Nepali Times
Must See
Take This Waltz

SOPHIA PANDE


Sometimes films are more tone poems or mood pieces without the kind of definitive narrative arc that we have come to expect from more conventional cinema. As with abstract painting it would be a mistake to imagine that these pieces are merely put together to look pretty without a thought for structure and that "any one could do it".

While Sarah Polley's second film Take This Waltz is much less structured than her wonderful debut film Away From Her - based on an Alice Munro's short story and featuring the still very lovely Julie Christie and Gordon Pinsent as an ageing couple who must struggle with Christie's slowly advancing Alzheimer's – it is still a carefully thought out film which lingers over its characters and scenes and is poignant and beautiful to the eye.

As with Away From Her , this follow up film is a careful study of a couple's relationship: the intimacies, intricacies, daily joys and disappointments of being with someone over a long period of time.

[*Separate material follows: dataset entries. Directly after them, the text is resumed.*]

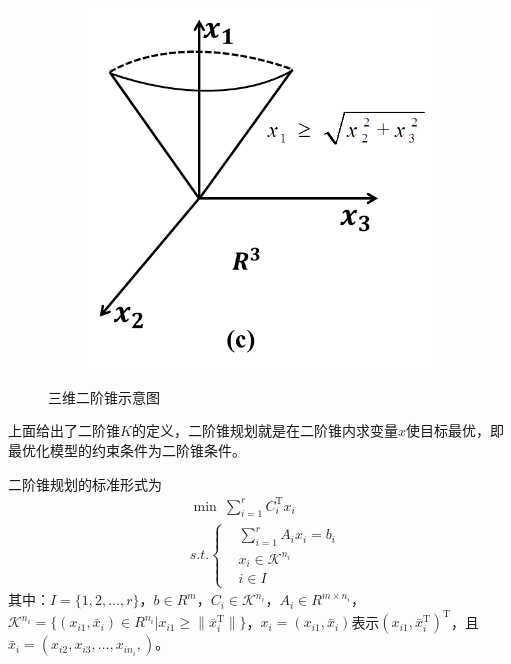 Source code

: \begin{figure}[H]
\begin{subfigure}[b]{0.3\textwidth}
                \includegraphics[width=\textwidth]{images/Three_dimensional_2order_cone3.jpg}
                \end{subfigure}
            \caption{三维二阶锥示意图}
            \label{fig:三维二阶锥示意图}
            \end{figure}
        \par
        上面给出了二阶锥$K$的定义，二阶锥规划就是在二阶锥内求变量$x$使目标最优，即最优化模型的约束条件为二阶锥条件。
        \par
        二阶锥规划的标准形式为
        \begin{align*}
          & \mathop{\min} \ \mathop{\sum}\limits_{i=1}^rC_i^\mathrm{T} x_i\\
          & s.t.\left\{
            \begin{aligned}
          & \mathop{\sum}\limits_{i=1}^rA_ix_i=b_i\\
          & x_i \in \mathcal{K}^{n_i}\\
          & i \in I
            \end{aligned}
             \right.
        \end{align*}
        其中：$I=\{1,2,\ldots,r\}$，$b \in R^m$，$C_i \in \mathcal{K}^{n_i}$，$A_i \in R^{m\times n_i}$，$\mathcal{K}^{n_i}=\{(x_{i1},{\bar{x}}_i) \in R^{n_i}|x_{i1}\geqslant \|{\bar{x}}_i^\mathrm{T} \| \}$，$x_i=(x_{i1},{\bar{x}}_i)$表示$(x_{i1} ,{\bar{x}}_i^\mathrm{T} )^\mathrm{T} $，且${\bar{x}}_i=(x_{i2},x_{i3},\ldots,x_{in_i},)$。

Margot, played by the pixie-like Michelle Williams, is a free-spirited, poetic housewife who meets the tall, dark, handsome and sometimes brooding artist Daniel (Luke Kirby) while on a trip to Novia Scotia. Sharing an immediate connection and a taxi ride home from the airport, they discover to their slight consternation that they are neighbours. As Margot leaves Daniel at the taxi she tells him "I am married".

Lou, Margot's husband played by Seth Rogan, is the opposite of Daniel. He is tall, with a fireman like build, spends most of his time obsessively cooking varieties of chicken in the kitchen (for his cookbook) and is taciturn, though obviously very much in love with his wife. It is both easy and painful to see how the charming, child-like, slightly erratic Margot drifts towards Daniel even as she remains physically faithful to the husband that she loves, but to whom she has become too accustomed.

Sometimes with a heavy hand and other times with a feather light touch, Polley's film addresses the issues inherent in a long-term relationship. In the words of a wiser old lady in a shower room after a wonderfully comic scene where the women are doing water aerobics taught by a pushy gay instructor, "New becomes old". This is the recurring theme in the film, and perhaps herein lies the essential tragedy of modern relationships.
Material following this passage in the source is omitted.